_Aim of the exercise_. Every line of the data below that holds the string "left" needs to be reported.

┌────────

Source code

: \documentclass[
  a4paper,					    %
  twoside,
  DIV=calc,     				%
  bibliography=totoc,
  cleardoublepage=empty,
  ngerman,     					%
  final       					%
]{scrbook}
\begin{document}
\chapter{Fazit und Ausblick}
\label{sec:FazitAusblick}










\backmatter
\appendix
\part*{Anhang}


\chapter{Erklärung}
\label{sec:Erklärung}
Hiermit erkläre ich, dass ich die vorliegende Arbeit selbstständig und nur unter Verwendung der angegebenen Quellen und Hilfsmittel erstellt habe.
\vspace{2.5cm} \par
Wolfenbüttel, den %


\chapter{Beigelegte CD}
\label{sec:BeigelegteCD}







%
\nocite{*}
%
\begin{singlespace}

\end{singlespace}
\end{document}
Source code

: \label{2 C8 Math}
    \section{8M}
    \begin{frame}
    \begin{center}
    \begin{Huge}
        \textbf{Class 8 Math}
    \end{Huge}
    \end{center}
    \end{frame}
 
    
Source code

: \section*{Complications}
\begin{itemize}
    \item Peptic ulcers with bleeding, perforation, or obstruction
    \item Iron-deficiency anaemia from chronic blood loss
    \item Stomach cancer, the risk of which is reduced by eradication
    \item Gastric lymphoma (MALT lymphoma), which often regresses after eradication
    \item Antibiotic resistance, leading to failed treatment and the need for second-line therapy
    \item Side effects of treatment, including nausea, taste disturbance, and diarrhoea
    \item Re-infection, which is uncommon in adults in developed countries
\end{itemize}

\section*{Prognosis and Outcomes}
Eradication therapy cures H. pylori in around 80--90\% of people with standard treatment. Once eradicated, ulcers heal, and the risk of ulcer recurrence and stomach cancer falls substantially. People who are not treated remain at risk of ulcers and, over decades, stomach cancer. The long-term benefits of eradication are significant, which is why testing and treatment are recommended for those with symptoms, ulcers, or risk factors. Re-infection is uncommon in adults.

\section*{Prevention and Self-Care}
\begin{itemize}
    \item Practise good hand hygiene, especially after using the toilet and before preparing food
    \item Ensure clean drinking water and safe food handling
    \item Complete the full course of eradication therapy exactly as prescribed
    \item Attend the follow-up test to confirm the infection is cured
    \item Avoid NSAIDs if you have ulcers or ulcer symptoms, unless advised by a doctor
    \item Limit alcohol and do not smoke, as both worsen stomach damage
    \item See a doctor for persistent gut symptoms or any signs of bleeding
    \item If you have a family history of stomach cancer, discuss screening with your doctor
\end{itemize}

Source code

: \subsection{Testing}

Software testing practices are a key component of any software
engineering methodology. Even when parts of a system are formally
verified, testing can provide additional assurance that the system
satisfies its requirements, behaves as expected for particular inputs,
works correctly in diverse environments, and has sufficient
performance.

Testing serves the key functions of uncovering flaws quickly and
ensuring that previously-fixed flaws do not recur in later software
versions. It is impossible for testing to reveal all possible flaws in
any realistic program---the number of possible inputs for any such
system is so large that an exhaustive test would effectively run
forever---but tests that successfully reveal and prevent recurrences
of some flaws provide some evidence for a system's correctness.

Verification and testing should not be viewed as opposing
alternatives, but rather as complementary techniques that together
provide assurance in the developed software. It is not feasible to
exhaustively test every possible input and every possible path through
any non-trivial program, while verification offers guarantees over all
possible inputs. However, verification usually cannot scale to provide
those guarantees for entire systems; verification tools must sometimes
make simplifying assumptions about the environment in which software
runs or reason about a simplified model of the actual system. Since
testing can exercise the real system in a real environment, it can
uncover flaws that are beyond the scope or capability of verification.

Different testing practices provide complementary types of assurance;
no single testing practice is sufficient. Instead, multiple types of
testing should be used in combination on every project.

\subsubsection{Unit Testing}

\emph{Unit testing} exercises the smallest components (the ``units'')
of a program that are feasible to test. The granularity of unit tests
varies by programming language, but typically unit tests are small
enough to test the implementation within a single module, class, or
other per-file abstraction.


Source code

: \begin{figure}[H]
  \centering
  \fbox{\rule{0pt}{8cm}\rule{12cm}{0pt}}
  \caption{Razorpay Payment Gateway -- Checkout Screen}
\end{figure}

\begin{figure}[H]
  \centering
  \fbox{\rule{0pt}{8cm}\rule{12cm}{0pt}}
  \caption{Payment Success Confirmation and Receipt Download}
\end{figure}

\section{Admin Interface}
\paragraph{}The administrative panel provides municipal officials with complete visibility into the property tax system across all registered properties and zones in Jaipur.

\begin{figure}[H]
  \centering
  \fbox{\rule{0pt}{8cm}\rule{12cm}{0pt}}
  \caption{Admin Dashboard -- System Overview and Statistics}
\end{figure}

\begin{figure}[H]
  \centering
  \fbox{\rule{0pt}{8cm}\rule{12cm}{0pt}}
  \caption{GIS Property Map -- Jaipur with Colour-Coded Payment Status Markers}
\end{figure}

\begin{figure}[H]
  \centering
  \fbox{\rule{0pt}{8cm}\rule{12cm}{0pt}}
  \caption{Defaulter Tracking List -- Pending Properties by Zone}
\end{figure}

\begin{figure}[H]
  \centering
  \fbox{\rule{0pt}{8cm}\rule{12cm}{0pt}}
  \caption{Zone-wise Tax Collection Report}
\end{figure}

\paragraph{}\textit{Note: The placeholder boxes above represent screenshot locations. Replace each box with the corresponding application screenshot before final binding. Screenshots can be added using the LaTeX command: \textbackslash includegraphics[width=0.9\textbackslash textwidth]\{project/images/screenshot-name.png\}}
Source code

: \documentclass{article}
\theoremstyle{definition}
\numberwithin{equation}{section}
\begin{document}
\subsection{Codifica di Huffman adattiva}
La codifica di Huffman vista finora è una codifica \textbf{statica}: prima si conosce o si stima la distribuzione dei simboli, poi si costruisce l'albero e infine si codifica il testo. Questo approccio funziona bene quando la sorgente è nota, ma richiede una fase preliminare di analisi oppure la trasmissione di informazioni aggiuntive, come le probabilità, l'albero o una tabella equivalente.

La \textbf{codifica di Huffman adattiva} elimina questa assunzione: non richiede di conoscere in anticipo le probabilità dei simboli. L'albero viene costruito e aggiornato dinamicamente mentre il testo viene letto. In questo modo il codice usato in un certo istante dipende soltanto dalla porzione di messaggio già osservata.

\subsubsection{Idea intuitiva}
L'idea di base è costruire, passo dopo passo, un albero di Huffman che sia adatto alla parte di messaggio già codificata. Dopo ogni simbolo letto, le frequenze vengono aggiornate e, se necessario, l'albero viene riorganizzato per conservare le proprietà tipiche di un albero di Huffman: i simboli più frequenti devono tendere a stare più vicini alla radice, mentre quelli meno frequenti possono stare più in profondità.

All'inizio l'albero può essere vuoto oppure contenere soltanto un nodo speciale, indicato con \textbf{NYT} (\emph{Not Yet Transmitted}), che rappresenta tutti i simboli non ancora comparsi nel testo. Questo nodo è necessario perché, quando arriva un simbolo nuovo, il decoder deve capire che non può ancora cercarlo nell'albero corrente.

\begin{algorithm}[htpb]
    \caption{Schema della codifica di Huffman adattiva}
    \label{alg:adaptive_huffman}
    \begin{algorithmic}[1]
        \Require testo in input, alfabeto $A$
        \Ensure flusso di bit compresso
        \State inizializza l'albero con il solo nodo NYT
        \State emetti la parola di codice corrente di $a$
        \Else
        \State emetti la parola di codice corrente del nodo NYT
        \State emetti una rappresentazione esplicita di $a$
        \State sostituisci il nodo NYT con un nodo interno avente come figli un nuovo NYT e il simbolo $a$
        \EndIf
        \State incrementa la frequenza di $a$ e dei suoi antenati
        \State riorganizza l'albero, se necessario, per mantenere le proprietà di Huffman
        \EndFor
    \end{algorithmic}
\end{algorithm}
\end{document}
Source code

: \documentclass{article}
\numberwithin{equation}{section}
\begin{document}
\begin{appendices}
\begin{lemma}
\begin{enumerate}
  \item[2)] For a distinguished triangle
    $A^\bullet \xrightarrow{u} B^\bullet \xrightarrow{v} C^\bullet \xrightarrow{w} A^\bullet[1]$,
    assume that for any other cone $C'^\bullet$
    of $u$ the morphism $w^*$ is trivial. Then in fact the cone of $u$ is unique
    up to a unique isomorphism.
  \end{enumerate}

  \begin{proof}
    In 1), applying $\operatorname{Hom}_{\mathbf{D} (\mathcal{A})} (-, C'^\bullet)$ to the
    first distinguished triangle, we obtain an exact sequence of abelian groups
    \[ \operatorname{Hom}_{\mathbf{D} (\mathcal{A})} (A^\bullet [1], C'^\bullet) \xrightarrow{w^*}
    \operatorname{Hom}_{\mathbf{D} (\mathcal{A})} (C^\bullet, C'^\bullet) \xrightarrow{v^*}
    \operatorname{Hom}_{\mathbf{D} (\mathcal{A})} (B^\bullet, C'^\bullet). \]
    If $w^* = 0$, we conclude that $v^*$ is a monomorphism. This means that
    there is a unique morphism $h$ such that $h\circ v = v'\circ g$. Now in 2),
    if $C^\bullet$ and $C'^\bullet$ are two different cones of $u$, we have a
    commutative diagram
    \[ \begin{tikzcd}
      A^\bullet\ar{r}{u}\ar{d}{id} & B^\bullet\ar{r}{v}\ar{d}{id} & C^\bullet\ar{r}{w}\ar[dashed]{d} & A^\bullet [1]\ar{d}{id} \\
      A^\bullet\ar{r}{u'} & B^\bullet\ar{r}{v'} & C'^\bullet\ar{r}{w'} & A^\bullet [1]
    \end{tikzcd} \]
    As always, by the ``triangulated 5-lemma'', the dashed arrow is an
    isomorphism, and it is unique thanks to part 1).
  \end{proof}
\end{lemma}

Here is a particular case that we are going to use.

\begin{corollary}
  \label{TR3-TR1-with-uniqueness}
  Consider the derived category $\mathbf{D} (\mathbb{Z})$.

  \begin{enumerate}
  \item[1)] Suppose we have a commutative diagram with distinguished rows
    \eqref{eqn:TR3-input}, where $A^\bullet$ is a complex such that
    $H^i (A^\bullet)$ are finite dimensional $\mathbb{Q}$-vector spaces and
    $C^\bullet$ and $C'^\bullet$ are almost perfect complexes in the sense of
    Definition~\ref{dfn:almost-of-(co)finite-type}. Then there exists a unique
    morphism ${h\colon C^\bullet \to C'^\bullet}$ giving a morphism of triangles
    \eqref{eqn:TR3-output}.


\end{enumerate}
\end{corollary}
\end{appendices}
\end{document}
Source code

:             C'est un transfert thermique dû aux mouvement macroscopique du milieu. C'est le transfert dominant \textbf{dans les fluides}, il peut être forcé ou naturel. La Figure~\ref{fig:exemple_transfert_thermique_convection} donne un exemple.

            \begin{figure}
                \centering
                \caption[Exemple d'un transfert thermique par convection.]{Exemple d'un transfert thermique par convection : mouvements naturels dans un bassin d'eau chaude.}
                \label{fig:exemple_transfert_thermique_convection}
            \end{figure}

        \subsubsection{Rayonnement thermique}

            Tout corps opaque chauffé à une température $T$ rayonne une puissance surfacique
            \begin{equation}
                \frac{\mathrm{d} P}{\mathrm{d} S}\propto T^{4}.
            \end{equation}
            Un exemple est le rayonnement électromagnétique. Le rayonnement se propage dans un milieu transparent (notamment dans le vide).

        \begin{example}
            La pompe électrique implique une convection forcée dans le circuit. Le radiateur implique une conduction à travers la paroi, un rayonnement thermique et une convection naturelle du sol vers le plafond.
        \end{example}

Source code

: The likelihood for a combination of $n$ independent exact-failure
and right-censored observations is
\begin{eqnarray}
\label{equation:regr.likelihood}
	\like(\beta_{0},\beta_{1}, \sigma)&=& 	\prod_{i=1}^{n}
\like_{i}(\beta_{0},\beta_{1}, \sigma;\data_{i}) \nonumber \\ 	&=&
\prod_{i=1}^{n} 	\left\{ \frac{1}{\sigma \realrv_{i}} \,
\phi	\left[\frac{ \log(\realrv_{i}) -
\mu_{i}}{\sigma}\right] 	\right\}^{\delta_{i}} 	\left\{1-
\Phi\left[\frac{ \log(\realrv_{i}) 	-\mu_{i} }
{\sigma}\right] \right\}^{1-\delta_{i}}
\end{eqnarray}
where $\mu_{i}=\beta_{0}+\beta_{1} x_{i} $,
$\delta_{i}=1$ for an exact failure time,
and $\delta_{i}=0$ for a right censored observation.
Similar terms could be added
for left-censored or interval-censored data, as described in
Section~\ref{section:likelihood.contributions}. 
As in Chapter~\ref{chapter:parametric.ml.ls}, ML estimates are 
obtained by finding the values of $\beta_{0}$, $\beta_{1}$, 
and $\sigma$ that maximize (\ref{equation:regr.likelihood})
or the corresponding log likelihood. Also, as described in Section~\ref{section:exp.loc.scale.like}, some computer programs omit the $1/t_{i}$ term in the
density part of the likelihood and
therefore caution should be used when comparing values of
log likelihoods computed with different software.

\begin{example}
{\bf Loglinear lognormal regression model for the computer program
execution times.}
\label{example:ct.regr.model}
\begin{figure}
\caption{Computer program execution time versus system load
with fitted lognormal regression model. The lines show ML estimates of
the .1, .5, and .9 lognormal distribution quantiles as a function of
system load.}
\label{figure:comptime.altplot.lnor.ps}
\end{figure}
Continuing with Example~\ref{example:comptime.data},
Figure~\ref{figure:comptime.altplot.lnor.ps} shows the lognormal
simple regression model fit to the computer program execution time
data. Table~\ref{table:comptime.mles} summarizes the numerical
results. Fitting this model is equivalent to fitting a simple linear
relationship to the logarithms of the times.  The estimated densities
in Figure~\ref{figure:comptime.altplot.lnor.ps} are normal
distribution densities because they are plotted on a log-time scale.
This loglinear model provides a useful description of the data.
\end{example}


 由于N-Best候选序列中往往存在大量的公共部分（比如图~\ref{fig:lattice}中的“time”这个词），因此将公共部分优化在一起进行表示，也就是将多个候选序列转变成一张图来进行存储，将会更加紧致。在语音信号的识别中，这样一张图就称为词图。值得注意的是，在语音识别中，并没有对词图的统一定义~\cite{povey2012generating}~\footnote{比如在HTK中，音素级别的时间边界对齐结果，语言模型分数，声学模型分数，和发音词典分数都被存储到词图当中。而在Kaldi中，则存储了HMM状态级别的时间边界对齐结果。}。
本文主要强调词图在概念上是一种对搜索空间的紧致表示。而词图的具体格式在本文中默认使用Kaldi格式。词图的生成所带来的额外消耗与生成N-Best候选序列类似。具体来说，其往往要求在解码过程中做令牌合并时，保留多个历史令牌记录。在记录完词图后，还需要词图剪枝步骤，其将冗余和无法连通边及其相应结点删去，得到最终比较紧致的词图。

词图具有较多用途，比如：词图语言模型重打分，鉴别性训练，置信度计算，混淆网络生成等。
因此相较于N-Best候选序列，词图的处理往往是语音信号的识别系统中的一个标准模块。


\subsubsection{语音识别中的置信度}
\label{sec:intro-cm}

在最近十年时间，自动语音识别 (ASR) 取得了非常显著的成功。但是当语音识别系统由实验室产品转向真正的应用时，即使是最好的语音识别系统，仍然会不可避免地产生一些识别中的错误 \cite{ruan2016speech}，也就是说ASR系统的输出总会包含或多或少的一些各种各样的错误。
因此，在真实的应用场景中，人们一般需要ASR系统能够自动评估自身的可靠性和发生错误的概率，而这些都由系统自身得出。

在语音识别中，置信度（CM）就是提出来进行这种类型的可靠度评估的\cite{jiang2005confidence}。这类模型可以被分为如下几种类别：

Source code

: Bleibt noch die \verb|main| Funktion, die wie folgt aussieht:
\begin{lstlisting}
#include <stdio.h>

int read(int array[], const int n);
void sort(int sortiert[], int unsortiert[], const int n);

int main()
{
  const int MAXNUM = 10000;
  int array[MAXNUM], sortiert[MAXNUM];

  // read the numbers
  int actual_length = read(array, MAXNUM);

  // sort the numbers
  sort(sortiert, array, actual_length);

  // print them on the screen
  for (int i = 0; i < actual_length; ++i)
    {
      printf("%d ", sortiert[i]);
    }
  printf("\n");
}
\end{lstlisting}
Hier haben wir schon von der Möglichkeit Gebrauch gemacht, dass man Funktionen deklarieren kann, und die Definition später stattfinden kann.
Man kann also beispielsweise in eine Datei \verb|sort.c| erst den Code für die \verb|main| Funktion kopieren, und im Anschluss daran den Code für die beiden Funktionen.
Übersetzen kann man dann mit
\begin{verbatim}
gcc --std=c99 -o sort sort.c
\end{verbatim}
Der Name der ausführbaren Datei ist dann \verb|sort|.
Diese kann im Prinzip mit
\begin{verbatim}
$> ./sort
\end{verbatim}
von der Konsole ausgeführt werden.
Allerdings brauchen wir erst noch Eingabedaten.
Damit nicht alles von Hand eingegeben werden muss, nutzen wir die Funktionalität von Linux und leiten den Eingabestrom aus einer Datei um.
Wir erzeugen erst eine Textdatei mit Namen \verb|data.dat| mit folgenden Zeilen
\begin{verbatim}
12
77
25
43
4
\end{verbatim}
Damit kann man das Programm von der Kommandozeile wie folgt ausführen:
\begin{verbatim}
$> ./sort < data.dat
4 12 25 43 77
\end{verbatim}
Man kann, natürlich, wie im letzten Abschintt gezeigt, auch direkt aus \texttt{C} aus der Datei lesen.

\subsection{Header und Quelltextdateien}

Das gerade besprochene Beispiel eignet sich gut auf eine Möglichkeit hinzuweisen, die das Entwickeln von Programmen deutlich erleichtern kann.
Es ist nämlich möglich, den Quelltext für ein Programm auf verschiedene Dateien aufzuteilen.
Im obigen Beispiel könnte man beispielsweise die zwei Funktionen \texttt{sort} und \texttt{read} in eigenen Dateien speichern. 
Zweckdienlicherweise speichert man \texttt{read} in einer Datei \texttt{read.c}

└────────

_Worked solution_.
\prod_{i=1}^{n} 	\left\{ \frac{1}{\sigma \realrv_{i}} \,
\phi	\left[\frac{ \log(\realrv_{i}) -
\mu_{i}}{\sigma}\right] 	\right\}^{\delta_{i}} 	\left\{1-
\Phi\left[\frac{ \log(\realrv_{i}) 	-\mu_{i} }
for left-censored or interval-censored data, as described in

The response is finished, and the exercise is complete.